RECORDS PROVIDED →
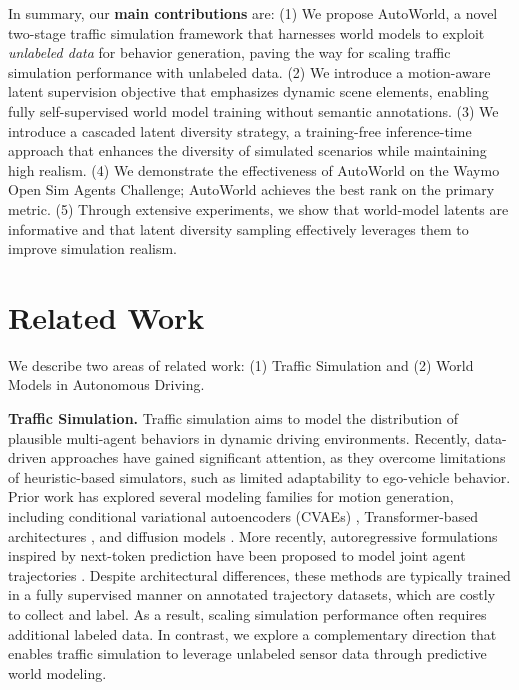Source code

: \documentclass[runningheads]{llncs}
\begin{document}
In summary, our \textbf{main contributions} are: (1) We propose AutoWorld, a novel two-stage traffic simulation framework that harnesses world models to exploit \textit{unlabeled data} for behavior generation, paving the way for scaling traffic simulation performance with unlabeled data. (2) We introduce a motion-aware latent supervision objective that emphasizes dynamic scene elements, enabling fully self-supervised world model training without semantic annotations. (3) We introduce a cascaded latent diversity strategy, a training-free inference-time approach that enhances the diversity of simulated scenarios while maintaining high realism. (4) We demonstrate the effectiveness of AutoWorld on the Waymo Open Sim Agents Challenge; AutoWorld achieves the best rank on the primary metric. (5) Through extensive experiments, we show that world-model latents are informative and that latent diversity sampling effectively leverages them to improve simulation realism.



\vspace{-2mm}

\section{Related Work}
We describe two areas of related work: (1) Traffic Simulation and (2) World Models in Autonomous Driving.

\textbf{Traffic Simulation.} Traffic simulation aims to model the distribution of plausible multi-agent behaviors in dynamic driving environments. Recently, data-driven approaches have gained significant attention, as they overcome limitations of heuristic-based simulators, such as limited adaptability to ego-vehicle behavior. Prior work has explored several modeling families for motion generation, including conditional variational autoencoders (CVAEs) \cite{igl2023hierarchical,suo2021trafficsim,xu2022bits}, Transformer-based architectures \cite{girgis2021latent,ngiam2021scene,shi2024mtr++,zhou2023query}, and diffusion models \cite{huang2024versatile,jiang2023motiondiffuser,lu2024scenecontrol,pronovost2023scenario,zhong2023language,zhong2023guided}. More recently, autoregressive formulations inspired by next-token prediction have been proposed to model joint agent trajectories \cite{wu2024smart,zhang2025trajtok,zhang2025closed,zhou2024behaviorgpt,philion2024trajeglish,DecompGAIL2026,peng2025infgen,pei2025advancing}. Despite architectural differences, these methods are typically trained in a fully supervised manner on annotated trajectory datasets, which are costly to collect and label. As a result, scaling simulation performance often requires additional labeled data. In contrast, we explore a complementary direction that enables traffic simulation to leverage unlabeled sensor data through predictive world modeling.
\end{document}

==

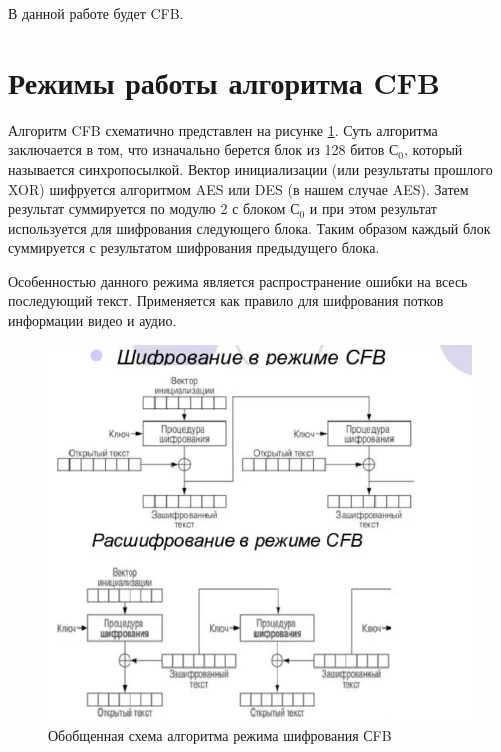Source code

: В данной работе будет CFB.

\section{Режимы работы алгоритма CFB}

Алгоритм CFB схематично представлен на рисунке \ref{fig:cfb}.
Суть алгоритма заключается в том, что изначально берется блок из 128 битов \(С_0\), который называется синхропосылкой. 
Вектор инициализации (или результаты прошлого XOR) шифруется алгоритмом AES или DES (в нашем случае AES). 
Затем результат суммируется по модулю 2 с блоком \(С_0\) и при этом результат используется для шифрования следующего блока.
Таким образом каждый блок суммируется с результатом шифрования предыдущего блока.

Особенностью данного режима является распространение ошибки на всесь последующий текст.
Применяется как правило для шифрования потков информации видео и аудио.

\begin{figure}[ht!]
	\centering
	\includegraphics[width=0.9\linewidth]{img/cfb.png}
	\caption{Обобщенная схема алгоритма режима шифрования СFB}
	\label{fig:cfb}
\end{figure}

PROMPT → Show the lines above that include "алгоритма".

RESPONSE →
\section{Режимы работы алгоритма CFB}
Суть алгоритма заключается в том, что изначально берется блок из 128 битов \(С_0\), который называется синхропосылкой. 
	\caption{Обобщенная схема алгоритма режима шифрования СFB}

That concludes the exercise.